Both are very selfish motivations, in the sense that they are about me, and I think of those people who don’t get angry – or at least exert more control than I do, and I see a sublimation of that selfishness.
I was troubled by last night’s episode of Coronation Street last night, in which David Platt vowed to stay angry about the death of his wife and was seen plotting revenge against the accomplices of the killer. David has become an avenging fury , using anger as a means of working through his troubles. Bearing in mind the senseless killing of his wife, it is hard not to sympathise.
And yet you sense regret will follow his anger. Cutting off a young girl’s hair- as David has just done to someone bullying his niece is one thing, but we all know the scope and depth of David’s wrath.
The very public spat between two factions of the TTF is an example of anger working in different ways. Andy Agethangelou -who has kept his feelings to himself- has continued to champion Transparency and made this conference happen. Undoubtedly it will be a good conference and will do more good than can be achieved by continuing to be angry with his pact with the Investment Association. This is why I am going and supporting Andy, I cannot be angry with him despite my feelings of anger about his earlier behaviour.
As regards the L&G meeting, I suspect that some of the people I have criticised last week will be there. Will my anger – expressed in the blog- make any difference- I very much doubt it. It brings me only remorse. As with arguments with the IA, there is little to be gained from regret, better to have apologised, learned a lesson and move on.
When our panel met last week , we spent some time discussing how the change we had brought , had happened. It had not happened because of our anger that things were wrong but because of our desire for things to be right. Our conversation was about how we had made things better.
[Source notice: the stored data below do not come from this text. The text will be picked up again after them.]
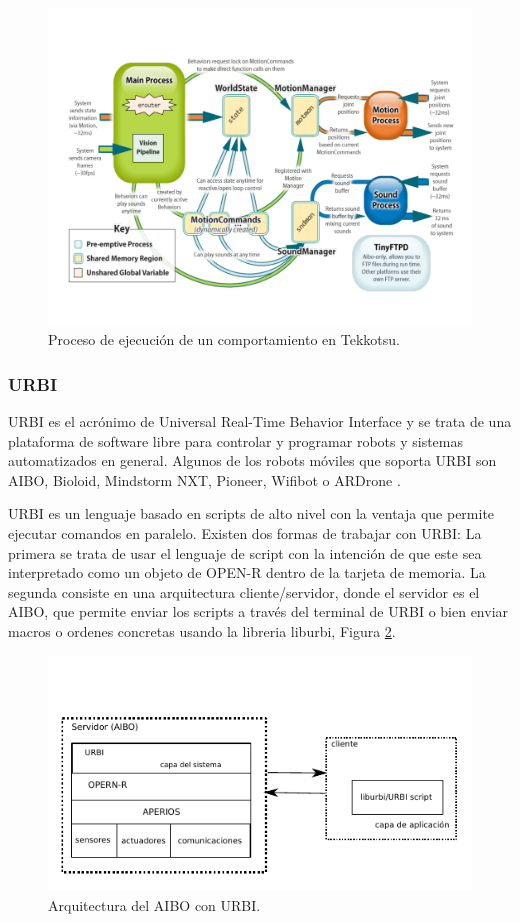 \documentclass[12pt,a4paper,final,twoside]{book}
\begin{document}
 
\begin{figure}[h!]
	\centering
    \includegraphics[scale=0.3]{images/tekkotsuarch.pdf}
	 \caption{Proceso de ejecución de un comportamiento en Tekkotsu.}
  \label{fig:tekkarch}
\end{figure}

\subsubsection{URBI}
\label{urbi}
URBI es el acrónimo de Universal Real-Time Behavior Interface y se trata de una plataforma de software libre para controlar y programar robots y sistemas automatizados en general. Algunos de los robots móviles que soporta URBI son AIBO, Bioloid, Mindstorm NXT, Pioneer, Wifibot o ARDrone \cite{urbi}.

URBI es un lenguaje basado en scripts de alto nivel con la ventaja que permite ejecutar comandos en paralelo. Existen dos formas de trabajar con URBI: La primera  se trata de usar el lenguaje de script con la intención de que este sea interpretado como un objeto de OPEN-R dentro de la tarjeta de memoria. La segunda consiste en una arquitectura cliente/servidor, donde el servidor es el AIBO, que permite enviar los scripts a través del terminal de URBI o bien enviar macros o ordenes concretas usando la libreria liburbi, Figura \ref{fig:urbiarc}. 

\begin{figure}[h!]
	\centering
    \includegraphics[scale=1.4]{images/urbiarc.pdf}
	 \caption{Arquitectura del AIBO con URBI.}
  \label{fig:urbiarc}
\end{figure}
\end{document}
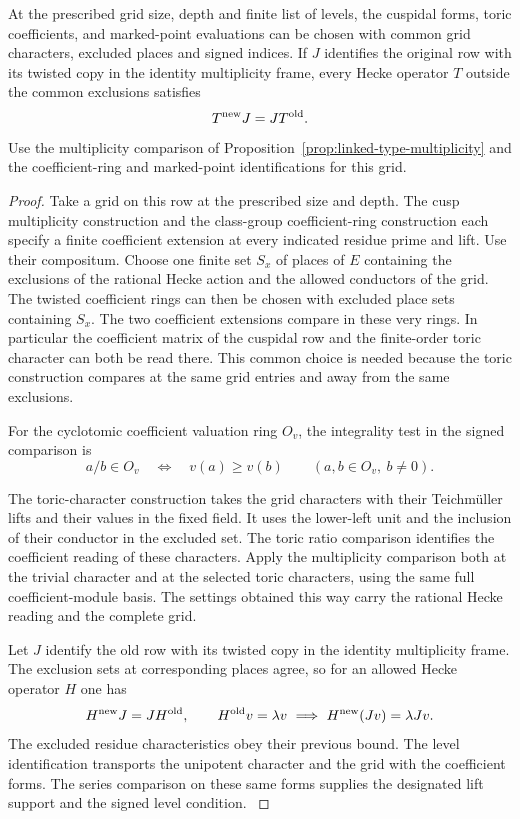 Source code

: \begin{proposition}
At the prescribed grid size, depth and finite list of levels, the cuspidal forms, toric coefficients, and marked-point evaluations can be chosen with common grid characters, excluded places and signed indices. If \(J\) identifies the original row with its twisted copy in the identity multiplicity frame, every Hecke operator \(T\) outside the common exclusions satisfies
\[
 T^{\rm new}J=JT^{\rm old}.
\]
Use the multiplicity comparison of Proposition~\ref{prop:linked-type-multiplicity}
and the coefficient-ring and marked-point identifications for this
grid. \label{cor:automorphic-realization-28}
\end{proposition}
\begin{proof}
Take a grid on this row at the prescribed size and depth.
The cusp multiplicity construction and the class-group
coefficient-ring construction each specify a finite
coefficient extension at every indicated residue prime and
lift. Use their compositum. Choose one finite set \(S_x\)
of places of \(E\) containing the exclusions of the rational
Hecke action and the allowed conductors of the grid.
The twisted coefficient rings can then be chosen with
excluded place sets containing \(S_x\). The two coefficient
extensions compare in these very rings. In particular the
coefficient matrix of the cuspidal row and the finite-order
toric character can both be read there. This common choice
is needed because the toric construction compares at the
same grid entries and away from the same exclusions.
\label{cor:automorphic-realization-29}

For the cyclotomic coefficient valuation ring \(O_v\), the
integrality test in the signed comparison is
\[
 a/b\in O_v\quad\Longleftrightarrow\quad v(a)\ge v(b)
       \qquad(a,b\in O_v,\ b\ne0).
\]

The toric-character construction takes the
grid characters with their Teichm\"uller lifts and
their values in the fixed field. It uses the lower-left
unit and the inclusion of their conductor in the excluded
set. The toric ratio comparison identifies the coefficient
reading of these characters. Apply the multiplicity
comparison both at the trivial character and at the
selected toric characters, using the same full
coefficient-module basis. The settings obtained this way
carry the rational Hecke reading and the complete grid.
\label{cor:automorphic-realization-30}

Let \(J\) identify the old row with its twisted copy in the
identity multiplicity frame. The exclusion sets at corresponding
places agree, so for an allowed Hecke operator \(H\) one has
\[
 H^{\rm new}J=JH^{\rm old},\qquad
 H^{\rm old}v=\lambda v\ \Longrightarrow\
             H^{\rm new}(Jv)=\lambda Jv .
\]
The excluded residue characteristics obey their previous bound.
The level identification transports the unipotent character and
the grid with the coefficient forms. The series comparison on
these same forms supplies the designated lift support and the
signed level condition. \label{cor:automorphic-realization-31}


\end{proof}
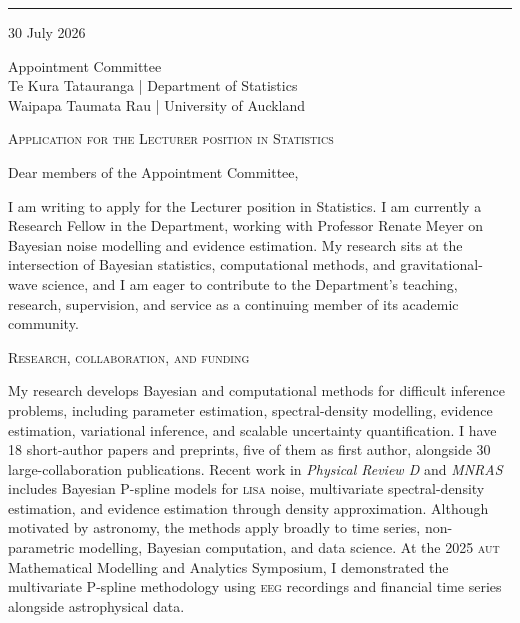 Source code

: \documentclass[a4paper,11pt]{article}
\newcommand{\acronym}[1]{\textsc{#1}}
\newcommand{\block}[1]{%
    \vspace{0.55em}%
    {\color{color-title}\scshape #1}\par
    \vspace{-0.35em}}
\begin{document}

\vspace{0.4em}
{\color{color-title}\rule{\textwidth}{0.45pt}}

\vspace{0.8em}

{\hfill 30 July 2026}

\vspace{0.4em}

Appointment Committee\\
Te Kura Tatauranga | Department of Statistics\\
Waipapa Taumata Rau | University of Auckland

\vspace{0.9em}

{\large\color{color-title}\textsc{Application for the Lecturer position in
Statistics}}

\vspace{0.4em}

Dear members of the Appointment Committee,

I am writing to apply for the Lecturer position in Statistics. I am currently a
Research Fellow in the Department, working with Professor Renate Meyer on
Bayesian noise modelling and evidence estimation. My research sits at the
intersection of Bayesian statistics, computational methods, and
gravitational-wave science, and I am eager to contribute to the Department's
teaching, research, supervision, and service as a continuing member of its
academic community.

\block{Research, collaboration, and funding}

My research develops Bayesian and computational methods for difficult
inference problems, including parameter estimation, spectral-density
modelling, evidence estimation, variational inference, and scalable
uncertainty quantification. I have 18 short-author papers and preprints, five
of them as first author, alongside 30 large-collaboration
publications. Recent work in \emph{Physical Review D} and \emph{MNRAS} includes
Bayesian P-spline models for \acronym{lisa} noise, multivariate spectral-density
estimation, and evidence estimation through density approximation.
Although motivated by astronomy, the methods apply broadly to time
series, non-parametric modelling, Bayesian computation, and data science. At
the 2025 \acronym{aut} Mathematical Modelling and Analytics Symposium, I
demonstrated the multivariate P-spline methodology using \acronym{eeg}
recordings and financial time series alongside astrophysical data.
\end{document}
Those who historically have created most change- Ghandi, Mandela, Martin Luther King have changed things because they had a dream, their anger drove them to take positive action. I sense that David Platt- who has no end game other than revenge- will see his anger destroying himself.
Looking back at my anger over the conference and how it created negativity, I can see where I went wrong. Rather than put distance between myself and other speakers, I could and should have worked to bring those speakers to me. This is how Andy has got past the problems his alignment with the IA created. It is how I intend to meet the challenges of next week
I share this blog because I know that many, like me , suffer bouts of anger and feel remorse when that anger spills over and creates unexpected consequences.
The best lack all conviction, while the worst
Are full of passionate intensity.
But the world he was talking about was a broken world anticipating apolcalypitic and destructive change
And what rough beast, its hour come round at last,
Slouches towards Bethlehem to be born?
For me passionate conviction is what makes for positive change; we do not live in a broken world but a world that can be mended.
Mending things doesn’t mean breaking things on the way, it takes a different kind of anger than David Platt’s – one that channels effort into making things better.
I hope that is what will happen for Andy Agethangelou and Tom Tugendhaut on Monday and with those people with whom we debate on Wednesday.